A cosa de un kilómetro, paralela al riachuelo, blanqueaba la carretera provincial, hollada tan sólo por las caballerías, el Fordson de don Antero, el Poderoso, y el coche de línea que enlazaba la ciudad con los pueblecitos de la cuenca. Una cadena de tesos mondos como calaveras coronados por media docena de almendros raquíticos cerraba el horizonte por este lado. Bajo el sol, el yeso cristalizado de las laderas rebrillaba intermitentemente con unos guiños versicolores, como pretendiendo transmitir un mensaje indescifrable a los habitantes de los bajos.
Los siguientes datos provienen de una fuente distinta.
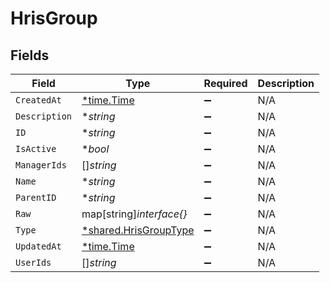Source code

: # HrisGroup


## Fields

| Field                                                                | Type                                                                 | Required                                                             | Description                                                          |
| -------------------------------------------------------------------- | -------------------------------------------------------------------- | -------------------------------------------------------------------- | -------------------------------------------------------------------- |
| `CreatedAt`                                                          | [*time.Time](https://pkg.go.dev/time#Time)                           | :heavy_minus_sign:                                                   | N/A                                                                  |
| `Description`                                                        | **string*                                                            | :heavy_minus_sign:                                                   | N/A                                                                  |
| `ID`                                                                 | **string*                                                            | :heavy_minus_sign:                                                   | N/A                                                                  |
| `IsActive`                                                           | **bool*                                                              | :heavy_minus_sign:                                                   | N/A                                                                  |
| `ManagerIds`                                                         | []*string*                                                           | :heavy_minus_sign:                                                   | N/A                                                                  |
| `Name`                                                               | **string*                                                            | :heavy_minus_sign:                                                   | N/A                                                                  |
| `ParentID`                                                           | **string*                                                            | :heavy_minus_sign:                                                   | N/A                                                                  |
| `Raw`                                                                | map[string]*interface{}*                                             | :heavy_minus_sign:                                                   | N/A                                                                  |
| `Type`                                                               | [*shared.HrisGroupType](../../../pkg/models/shared/hrisgrouptype.md) | :heavy_minus_sign:                                                   | N/A                                                                  |
| `UpdatedAt`                                                          | [*time.Time](https://pkg.go.dev/time#Time)                           | :heavy_minus_sign:                                                   | N/A                                                                  |
| `UserIds`                                                            | []*string*                                                           | :heavy_minus_sign:                                                   | N/A                                                                  |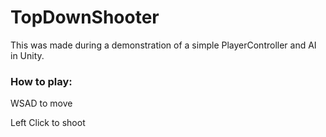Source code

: # TopDownShooter
This was made during a demonstration of a simple PlayerController and AI in Unity.

### How to play:
WSAD to move

Left Click to shoot
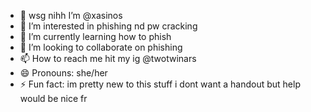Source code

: - 👋 wsg nihh I’m @xasinos
- 👀 I’m interested in phishing nd pw cracking
- 🌱 I’m currently learning how to phish
- 💞️ I’m looking to collaborate on phishing 
- 📫 How to reach me hit my ig @twotwinars
- 😄 Pronouns: she/her
- ⚡ Fun fact: im pretty new to this stuff i dont want a handout but help would be nice fr 

<!---
xasinos/xasinos is a ✨ special ✨ repository because its `README.md` (this file) appears on your GitHub profile.
You can click the Preview link to take a look at your changes.
--->
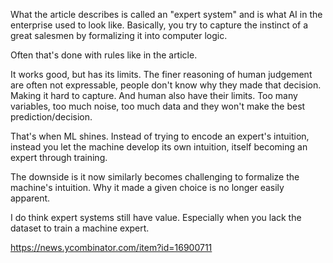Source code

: What the article describes is called an "expert system" and is what AI in the enterprise used to look like.
Basically, you try to capture the instinct of a great salesmen by formalizing it into computer logic.

Often that's done with rules like in the article.

It works good, but has its limits. The finer reasoning of human judgement are often not expressable, people don't know why they made that decision. Making it hard to capture. And human also have their limits. Too many variables, too much noise, too much data and they won't make the best prediction/decision.

That's when ML shines. Instead of trying to encode an expert's intuition, instead you let the machine develop its own intuition, itself becoming an expert through training.

The downside is it now similarly becomes challenging to formalize the machine's intuition. Why it made a given choice is no longer easily apparent.

I do think expert systems still have value. Especially when you lack the dataset to train a machine expert.

https://news.ycombinator.com/item?id=16900711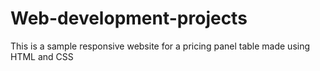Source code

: # Web-development-projects
This is a sample responsive website for a pricing panel table made using HTML and CSS
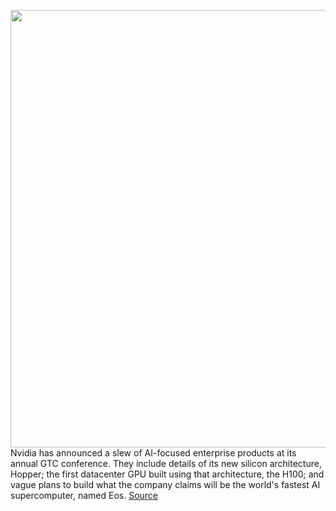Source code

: <img src='https://cdn.vox-cdn.com/thumbor/xPswYbzwOGZKeZT3tNLXgeM9D3c=/348x28:1242x724/1200x800/filters:focal(672x322:928x578)/cdn.vox-cdn.com/uploads/chorus_image/image/70657119/Hopper_Arch___H100_Die___Image.0.png' width='700px' /><br/>
Nvidia has announced a slew of AI-focused enterprise products at its annual GTC conference. They include details of its new silicon architecture, Hopper; the first datacenter GPU built using that architecture, the H100; and vague plans to build what the company claims will be the world's fastest AI supercomputer, named Eos.
<a href='https://www.theverge.com/2022/3/22/22989182/nvidia-ai-hopper-architecture-h100-gpu-eos-supercomputer'> Source <a/>
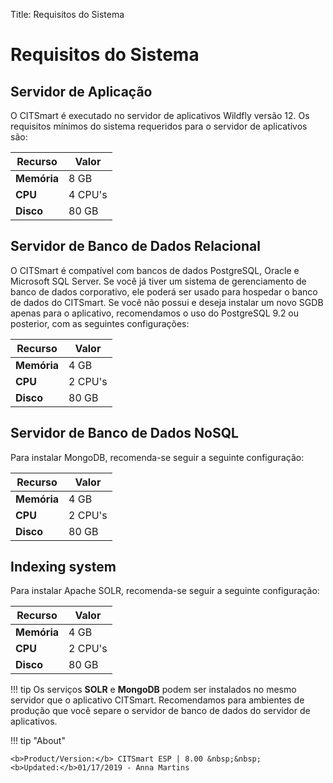 Title: Requisitos do Sistema

# Requisitos do Sistema

##	Servidor de Aplicação

O CITSmart é executado no servidor de aplicativos Wildfly versão 12. Os requisitos mínimos do sistema requeridos para o servidor de aplicativos são:

| Recurso | Valor   |
|---------|---------|
| **Memória** | 8 GB   |
| **CPU**     | 4 CPU's |
| **Disco**   | 80 GB   |

## Servidor de Banco de Dados Relacional
O CITSmart é compatível com bancos de dados PostgreSQL, Oracle e Microsoft SQL Server. Se você já tiver um sistema de gerenciamento de banco de dados corporativo, ele poderá ser usado para hospedar o banco de dados do CITSmart. Se você não possui e deseja instalar um novo SGDB apenas para o aplicativo, recomendamos o uso do PostgreSQL 9.2 ou posterior, com as seguintes configurações:

| Recurso | Valor   |
|---------|---------|
| **Memória** | 4 GB   |
| **CPU**     | 2 CPU's |
| **Disco**   | 80 GB   |

## Servidor de Banco de Dados NoSQL

Para instalar MongoDB, recomenda-se seguir a seguinte configuração:

| Recurso | Valor   |
|---------|---------|
| **Memória** | 4 GB   |
| **CPU**     | 2 CPU's |
| **Disco**   | 80 GB   |

## Indexing system

Para instalar Apache SOLR, recomenda-se seguir a seguinte configuração:

| Recurso | Valor   |
|---------|---------|
| **Memória** | 4 GB   |
| **CPU**     | 2 CPU's |
| **Disco**   | 80 GB   |

!!! tip
     Os serviços **SOLR** e **MongoDB** podem ser instalados no mesmo servidor que o aplicativo CITSmart. Recomendamos para ambientes de produção que você separe o servidor de banco de dados do servidor de aplicativos.

!!! tip "About"

    <b>Product/Version:</b> CITSmart ESP | 8.00 &nbsp;&nbsp;
    <b>Updated:</b>01/17/2019 - Anna Martins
El otoño avanzado estrangulaba toda manifestación vegetal; apenas el prado y la junquera, junto al cauce, infundían al agónico panorama un rastro de vida. Una gama uniforme de suaves transiciones enlazaba los tonos grises, cárdenos y ocres. Únicamente encima de la cueva, en el páramo, el monte de encina del común prestaba un seguro refugio a los pájaros y las alimañas.